_EXERCISE INSTRUCTIONS_. Once the line holding "(o *GatewayTypeLDAP) GetValidateTlsCertificatesOk()" is found in the listing below, write it out and each later line exactly, up to and including the one holding "(o *GatewayTypeLDAP) GetVendorOk()".
>>>>>
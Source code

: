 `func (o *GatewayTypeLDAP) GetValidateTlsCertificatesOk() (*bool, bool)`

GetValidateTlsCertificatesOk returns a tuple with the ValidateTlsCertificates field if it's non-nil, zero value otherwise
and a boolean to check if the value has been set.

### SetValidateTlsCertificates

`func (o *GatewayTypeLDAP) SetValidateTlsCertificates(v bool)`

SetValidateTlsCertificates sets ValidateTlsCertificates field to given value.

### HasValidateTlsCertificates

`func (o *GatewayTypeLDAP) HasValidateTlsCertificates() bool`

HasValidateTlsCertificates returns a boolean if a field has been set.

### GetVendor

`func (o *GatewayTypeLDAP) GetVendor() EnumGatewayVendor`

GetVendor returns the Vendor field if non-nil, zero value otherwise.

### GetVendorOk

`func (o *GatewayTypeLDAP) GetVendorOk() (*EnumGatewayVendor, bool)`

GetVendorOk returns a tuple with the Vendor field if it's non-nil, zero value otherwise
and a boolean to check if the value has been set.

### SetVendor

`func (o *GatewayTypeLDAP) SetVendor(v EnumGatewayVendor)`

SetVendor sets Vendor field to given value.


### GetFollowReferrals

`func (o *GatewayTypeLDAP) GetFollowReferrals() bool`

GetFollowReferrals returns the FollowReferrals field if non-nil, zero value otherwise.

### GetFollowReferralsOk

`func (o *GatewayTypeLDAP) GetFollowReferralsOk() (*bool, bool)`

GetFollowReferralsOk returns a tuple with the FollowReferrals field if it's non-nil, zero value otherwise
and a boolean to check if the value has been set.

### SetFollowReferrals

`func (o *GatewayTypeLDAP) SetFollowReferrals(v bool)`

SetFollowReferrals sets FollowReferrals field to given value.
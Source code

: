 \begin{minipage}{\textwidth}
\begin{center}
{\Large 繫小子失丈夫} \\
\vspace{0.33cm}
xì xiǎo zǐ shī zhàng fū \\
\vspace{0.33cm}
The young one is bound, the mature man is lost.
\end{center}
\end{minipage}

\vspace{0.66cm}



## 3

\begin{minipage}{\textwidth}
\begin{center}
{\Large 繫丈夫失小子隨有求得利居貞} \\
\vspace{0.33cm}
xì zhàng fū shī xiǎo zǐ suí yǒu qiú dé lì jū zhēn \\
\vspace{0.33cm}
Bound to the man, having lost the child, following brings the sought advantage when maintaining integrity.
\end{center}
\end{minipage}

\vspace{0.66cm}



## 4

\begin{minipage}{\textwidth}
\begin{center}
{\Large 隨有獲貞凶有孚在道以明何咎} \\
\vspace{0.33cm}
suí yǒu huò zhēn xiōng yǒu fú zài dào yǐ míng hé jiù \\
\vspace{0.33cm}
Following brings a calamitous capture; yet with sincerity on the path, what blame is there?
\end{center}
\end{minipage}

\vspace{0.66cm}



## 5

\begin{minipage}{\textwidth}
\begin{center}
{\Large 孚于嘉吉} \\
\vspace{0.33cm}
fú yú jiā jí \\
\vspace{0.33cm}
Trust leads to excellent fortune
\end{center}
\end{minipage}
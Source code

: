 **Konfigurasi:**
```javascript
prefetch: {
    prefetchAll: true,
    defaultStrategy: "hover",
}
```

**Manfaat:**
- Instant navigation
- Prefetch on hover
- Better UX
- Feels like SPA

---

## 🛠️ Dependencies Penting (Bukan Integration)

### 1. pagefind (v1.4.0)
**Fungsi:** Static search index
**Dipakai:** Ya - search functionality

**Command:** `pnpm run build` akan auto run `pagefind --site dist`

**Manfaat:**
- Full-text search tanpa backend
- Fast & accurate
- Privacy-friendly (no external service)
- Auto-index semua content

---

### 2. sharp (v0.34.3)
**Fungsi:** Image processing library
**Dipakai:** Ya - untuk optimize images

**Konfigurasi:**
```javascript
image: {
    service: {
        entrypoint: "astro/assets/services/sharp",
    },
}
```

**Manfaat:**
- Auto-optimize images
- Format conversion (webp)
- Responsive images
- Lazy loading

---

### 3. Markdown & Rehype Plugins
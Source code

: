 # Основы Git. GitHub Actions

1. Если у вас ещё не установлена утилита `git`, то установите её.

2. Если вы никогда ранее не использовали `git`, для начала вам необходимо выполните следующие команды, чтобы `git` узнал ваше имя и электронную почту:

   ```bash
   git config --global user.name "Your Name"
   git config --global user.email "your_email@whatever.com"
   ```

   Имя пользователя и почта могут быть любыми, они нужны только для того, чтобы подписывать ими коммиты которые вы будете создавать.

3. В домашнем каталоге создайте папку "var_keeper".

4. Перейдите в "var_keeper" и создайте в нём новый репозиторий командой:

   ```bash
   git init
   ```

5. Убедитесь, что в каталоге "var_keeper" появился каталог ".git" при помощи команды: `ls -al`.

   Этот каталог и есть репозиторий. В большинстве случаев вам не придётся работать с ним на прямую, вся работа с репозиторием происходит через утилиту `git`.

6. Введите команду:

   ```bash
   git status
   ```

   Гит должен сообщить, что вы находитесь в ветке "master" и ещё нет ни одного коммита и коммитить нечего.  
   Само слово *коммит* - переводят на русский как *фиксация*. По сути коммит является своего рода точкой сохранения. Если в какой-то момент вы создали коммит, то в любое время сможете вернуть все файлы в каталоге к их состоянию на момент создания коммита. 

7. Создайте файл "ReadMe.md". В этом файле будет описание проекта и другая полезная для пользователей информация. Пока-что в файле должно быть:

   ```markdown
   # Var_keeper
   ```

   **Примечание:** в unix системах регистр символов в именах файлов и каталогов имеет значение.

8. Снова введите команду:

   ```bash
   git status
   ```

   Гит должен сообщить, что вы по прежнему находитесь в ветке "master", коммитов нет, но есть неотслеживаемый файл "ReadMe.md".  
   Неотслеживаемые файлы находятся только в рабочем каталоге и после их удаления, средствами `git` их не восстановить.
<<<<<
_EXPECTED OUTPUT_.
: `func (o *GatewayTypeLDAP) GetValidateTlsCertificatesOk() (*bool, bool)`

GetValidateTlsCertificatesOk returns a tuple with the ValidateTlsCertificates field if it's non-nil, zero value otherwise
and a boolean to check if the value has been set.

### SetValidateTlsCertificates

`func (o *GatewayTypeLDAP) SetValidateTlsCertificates(v bool)`

SetValidateTlsCertificates sets ValidateTlsCertificates field to given value.

### HasValidateTlsCertificates

`func (o *GatewayTypeLDAP) HasValidateTlsCertificates() bool`

HasValidateTlsCertificates returns a boolean if a field has been set.

### GetVendor

`func (o *GatewayTypeLDAP) GetVendor() EnumGatewayVendor`

GetVendor returns the Vendor field if non-nil, zero value otherwise.

### GetVendorOk

`func (o *GatewayTypeLDAP) GetVendorOk() (*EnumGatewayVendor, bool)`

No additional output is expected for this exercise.